In 2003, at the height of the Jayson Blair scandal that ultimately cost Blair and his editor, Howell Raines, their jobs at the New York Times, Stanley Kurtz wrote:
Howell Raines is not the real issue, and getting rid of Raines won’t solve anything. The problem is Arthur Sulzberger Jr., and he’s not going away. In his wonderful book, How I Accidentally Joined the Vast Right Wing Conspiracy (and Found Inner Peace), Harry Stein lays out the disturbing facts about “Pinch” Sulzberger. (Sulzberger’s father was nicknamed “Punch,” and the none too flattering nickname for Junior is “Pinch.”)
Pinch was a political activist in the Sixties, and was twice arrested in anti-Vietnam protests. One day, the elder Sulzberger asked his son what Pinch calls, “the dumbest question I’ve ever heard in my life.” If an American soldier runs into a North Vietnamese soldier, which would you like to see get shot? Young Arthur answered, “I would want to see the American get shot. It’s the other guy’s country.” Some Sixties activists have since thought better of their early enthusiasms. Pinch hasn’t. [emphasis mine–Ed]
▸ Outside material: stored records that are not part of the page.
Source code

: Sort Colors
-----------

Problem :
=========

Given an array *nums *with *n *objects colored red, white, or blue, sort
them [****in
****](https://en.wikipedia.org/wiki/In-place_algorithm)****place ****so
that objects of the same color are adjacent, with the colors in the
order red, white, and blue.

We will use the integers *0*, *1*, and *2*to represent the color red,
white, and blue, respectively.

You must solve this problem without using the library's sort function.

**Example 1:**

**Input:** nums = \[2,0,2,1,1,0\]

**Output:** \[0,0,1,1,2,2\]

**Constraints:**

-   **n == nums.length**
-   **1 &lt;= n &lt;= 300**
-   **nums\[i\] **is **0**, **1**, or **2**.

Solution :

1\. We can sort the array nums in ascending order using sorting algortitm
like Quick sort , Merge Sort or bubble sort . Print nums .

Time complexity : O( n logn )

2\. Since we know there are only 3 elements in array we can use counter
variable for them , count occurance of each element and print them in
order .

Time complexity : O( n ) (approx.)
In a moment of staggering irony and hypocricy, Pinch’s paper asks, “Where Are the War Heroes?”:
One soldier fought off scores of elite Iraqi troops in a fierce defense of his outnumbered Army unit, saving dozens of American lives before he himself was killed. Another soldier helped lead a team that killed 27 insurgents who had ambushed her convoy. And then there was the marine who, after being shot, managed to tuck an enemy grenade under his stomach to save the men in his unit, dying in the process.
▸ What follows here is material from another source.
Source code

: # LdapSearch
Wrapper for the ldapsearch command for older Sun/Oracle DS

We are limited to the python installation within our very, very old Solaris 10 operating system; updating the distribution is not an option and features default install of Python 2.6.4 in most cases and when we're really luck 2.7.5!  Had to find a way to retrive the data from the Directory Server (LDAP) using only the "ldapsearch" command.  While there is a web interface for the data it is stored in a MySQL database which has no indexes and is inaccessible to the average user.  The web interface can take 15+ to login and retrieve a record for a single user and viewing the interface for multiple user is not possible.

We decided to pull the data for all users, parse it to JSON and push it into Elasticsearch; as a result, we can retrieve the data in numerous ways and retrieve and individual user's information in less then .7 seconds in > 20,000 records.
Their names are Sgt. First Class Paul R. Smith, Sgt. Leigh Ann Hester and Sgt. Rafael Peralta. If you have never heard of them, even in a week when more than 20 marines were killed in Iraq by insurgents, that might be because the military, the White House and the culture at large have not publicized their actions with the zeal that was lavished on the heroes of World War I and World War II.